Tuesday, January 4, 2011
For a time, the Universal Studios lot was a playground of sorts for me. Paul Stanley was directing episodes of The Road West and I took advantage of his gracious standing invitation to come onto the set whenever he was directing. My first day on the set of that show wasn't on the lot but on location out in the hills north of the 101 and west of Malibu Canyon. I arrived in the early afternoon and found some of the actors sitting around in the shade of the dressing room trailers waiting for their scenes to be shot. Off in the distance, I could see a tribe of Indians making their trek across the countryside for the benefit of the camera and I decided not to join them. "How do you do?" called a voice from behind me. I turned to see the man who addressed me. He was sitting in a "director's" chair dressed in western attire.

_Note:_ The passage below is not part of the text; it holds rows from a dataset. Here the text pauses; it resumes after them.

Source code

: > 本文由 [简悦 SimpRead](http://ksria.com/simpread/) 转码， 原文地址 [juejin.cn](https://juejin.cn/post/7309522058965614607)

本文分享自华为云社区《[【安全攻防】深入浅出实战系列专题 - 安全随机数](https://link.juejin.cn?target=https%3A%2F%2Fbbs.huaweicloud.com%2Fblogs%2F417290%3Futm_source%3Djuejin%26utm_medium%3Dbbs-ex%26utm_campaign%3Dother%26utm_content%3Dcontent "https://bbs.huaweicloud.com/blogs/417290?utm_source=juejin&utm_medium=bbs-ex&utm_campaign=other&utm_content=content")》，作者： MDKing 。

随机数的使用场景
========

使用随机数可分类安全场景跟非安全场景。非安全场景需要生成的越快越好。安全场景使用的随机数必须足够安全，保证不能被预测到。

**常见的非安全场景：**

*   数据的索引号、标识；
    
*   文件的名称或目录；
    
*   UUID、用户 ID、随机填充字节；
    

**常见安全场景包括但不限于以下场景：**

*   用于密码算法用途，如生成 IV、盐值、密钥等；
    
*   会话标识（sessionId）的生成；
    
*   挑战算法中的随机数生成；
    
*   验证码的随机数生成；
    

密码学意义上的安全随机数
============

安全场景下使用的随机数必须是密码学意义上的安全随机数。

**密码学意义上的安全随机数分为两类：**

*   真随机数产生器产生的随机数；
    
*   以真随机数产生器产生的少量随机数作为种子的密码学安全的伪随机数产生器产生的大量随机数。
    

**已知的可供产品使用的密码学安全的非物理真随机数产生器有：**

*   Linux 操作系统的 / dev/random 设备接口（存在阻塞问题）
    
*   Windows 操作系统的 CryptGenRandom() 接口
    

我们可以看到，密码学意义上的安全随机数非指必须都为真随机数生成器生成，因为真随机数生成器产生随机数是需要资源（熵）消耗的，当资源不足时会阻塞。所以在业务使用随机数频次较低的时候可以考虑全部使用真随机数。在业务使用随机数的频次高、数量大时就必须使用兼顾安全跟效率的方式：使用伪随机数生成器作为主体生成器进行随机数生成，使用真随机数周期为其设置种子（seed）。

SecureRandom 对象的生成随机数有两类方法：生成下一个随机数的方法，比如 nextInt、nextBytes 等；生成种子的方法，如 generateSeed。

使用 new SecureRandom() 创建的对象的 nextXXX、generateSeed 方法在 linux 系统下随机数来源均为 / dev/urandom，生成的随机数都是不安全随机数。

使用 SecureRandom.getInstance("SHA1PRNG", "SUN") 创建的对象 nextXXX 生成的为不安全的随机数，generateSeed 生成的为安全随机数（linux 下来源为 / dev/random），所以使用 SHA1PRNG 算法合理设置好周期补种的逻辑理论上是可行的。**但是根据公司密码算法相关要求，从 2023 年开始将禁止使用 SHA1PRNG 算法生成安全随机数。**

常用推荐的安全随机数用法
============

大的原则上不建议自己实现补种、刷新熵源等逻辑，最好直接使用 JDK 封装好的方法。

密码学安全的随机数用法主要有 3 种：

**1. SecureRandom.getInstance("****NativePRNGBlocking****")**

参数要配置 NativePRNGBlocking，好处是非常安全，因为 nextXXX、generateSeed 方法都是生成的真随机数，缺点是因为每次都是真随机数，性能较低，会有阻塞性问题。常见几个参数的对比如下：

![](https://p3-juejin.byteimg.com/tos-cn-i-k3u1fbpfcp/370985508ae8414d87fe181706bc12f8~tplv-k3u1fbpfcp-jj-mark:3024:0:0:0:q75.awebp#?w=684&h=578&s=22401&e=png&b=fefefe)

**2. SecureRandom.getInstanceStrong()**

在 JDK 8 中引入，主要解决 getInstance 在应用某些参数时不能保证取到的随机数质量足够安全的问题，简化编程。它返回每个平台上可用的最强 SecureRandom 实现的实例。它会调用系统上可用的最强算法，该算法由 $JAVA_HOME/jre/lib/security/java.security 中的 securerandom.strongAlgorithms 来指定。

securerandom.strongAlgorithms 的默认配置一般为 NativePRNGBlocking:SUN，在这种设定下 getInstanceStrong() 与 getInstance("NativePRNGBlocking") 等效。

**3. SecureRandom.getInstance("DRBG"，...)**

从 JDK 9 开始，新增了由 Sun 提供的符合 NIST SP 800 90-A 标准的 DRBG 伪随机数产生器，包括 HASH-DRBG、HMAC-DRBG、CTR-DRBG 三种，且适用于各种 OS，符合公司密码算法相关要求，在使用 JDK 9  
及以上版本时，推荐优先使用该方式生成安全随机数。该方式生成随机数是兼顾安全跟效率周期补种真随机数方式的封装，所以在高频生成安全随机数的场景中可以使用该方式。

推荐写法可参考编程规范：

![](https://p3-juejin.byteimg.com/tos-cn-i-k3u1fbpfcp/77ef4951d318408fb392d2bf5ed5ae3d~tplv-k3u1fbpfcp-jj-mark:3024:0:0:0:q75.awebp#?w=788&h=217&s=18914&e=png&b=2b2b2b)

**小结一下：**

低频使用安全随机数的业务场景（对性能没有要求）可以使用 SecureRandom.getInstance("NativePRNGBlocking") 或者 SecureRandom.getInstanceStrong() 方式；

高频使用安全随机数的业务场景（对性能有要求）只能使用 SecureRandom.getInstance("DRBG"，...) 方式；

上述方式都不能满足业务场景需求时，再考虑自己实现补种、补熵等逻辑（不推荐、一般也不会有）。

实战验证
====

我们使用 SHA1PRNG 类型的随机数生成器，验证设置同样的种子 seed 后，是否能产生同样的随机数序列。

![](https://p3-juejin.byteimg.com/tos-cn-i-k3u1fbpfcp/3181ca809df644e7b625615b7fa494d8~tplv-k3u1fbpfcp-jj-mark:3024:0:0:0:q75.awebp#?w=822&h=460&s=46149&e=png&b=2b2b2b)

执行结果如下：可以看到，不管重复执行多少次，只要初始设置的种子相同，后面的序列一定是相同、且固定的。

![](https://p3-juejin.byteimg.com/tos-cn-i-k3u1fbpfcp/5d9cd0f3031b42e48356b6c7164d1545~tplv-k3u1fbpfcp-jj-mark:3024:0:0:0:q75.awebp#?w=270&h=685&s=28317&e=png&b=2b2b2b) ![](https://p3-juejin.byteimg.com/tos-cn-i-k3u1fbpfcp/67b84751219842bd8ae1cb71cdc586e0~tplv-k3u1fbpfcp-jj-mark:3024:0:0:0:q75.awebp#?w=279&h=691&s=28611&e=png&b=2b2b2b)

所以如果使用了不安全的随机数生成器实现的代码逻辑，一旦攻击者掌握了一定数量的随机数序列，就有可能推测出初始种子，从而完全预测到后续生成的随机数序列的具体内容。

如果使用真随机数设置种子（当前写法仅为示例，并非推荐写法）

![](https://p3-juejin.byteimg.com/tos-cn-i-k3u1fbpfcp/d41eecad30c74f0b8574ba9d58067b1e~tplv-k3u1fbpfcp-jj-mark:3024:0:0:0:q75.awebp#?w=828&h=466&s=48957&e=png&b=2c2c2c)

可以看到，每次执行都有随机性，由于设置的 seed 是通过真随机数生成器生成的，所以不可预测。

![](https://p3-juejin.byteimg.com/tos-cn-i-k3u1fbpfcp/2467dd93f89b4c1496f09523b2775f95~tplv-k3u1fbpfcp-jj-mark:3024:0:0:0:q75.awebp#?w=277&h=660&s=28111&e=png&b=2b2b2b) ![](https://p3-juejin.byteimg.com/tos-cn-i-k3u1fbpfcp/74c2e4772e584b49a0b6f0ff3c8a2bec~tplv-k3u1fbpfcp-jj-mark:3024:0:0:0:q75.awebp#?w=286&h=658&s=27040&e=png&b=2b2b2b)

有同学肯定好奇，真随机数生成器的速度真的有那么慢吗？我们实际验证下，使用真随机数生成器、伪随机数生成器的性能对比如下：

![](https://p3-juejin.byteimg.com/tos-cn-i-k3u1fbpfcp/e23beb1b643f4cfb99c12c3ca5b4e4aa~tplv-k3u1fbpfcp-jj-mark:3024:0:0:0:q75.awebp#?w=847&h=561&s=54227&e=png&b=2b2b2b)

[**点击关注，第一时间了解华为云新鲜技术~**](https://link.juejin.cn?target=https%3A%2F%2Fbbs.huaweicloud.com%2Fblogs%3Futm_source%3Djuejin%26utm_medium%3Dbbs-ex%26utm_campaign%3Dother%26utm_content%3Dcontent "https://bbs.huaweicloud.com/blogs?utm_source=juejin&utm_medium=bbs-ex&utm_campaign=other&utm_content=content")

He rose and extended his hand saying, "My name is Barry Sullivan."
Barry Sullivan was an actor who fit in with the likes of Lee Marvin, Burt Lancaster and Robert Ryan. At that time, I was too young to know who he was but I soon found out that he was one of the series leads that included Glenn Ford, Glenn Corbett, Andrew Prine and Brenda Scott. I was very impressed that he made an effort to welcome an unknown to the set. He showed himself to be a gentleman and, today, I remember him as much for that as for his excellent performance in The Bad and the Beautiful with Kirk Douglas.
There were times when I would pick up the stage phone and call the Universal transportation department and order a limousine. It would arrive at the Road West stage and take me out to the back lot where I would watch Ben Gazzara shooting Run For Your Life. Then I'd have the driver take me to the Laredo set where I would see what was happening there. Life was good.
I came to think of that film studio as a school with each sound stage being a classroom of sorts where you were isolated from the students in the other classrooms. But, just as it happens in any school, when something extraordinary is going on in another classroom, word gets around. One day there was a buzz circulating amongst the grips, carpenters and gaffers--the real tough guys of the movie business--about something going on over on the set of The Virginian. An actor there was impressing the crew--which is really saying something--and word was circulating to the other sound stages. I called my limo--yes, I did--and had the driver take me to where they were shooting. I made it in before the red light came on and watched an older man doing a scene sitting at a campfire. In between takes, I could hear whispers from the crew: "He hits the same beats every time"; "He's amazing!"; "He couldn't blow a line if he tried." The actor had impressed the unimpressable. His name was Lloyd Nolan and I would become a fan of his over the years.
All this was brought to mind when I watched Woody Allen's Hannah and Her Sisters again recently, which featured a fine performance by Lloyd Nolan. As I watched him in the upscale New York setting, all I could think of was that fireside performance at Universal that had crews from other shows abandoning their posts just to catch a glimpse of him. That's an actor.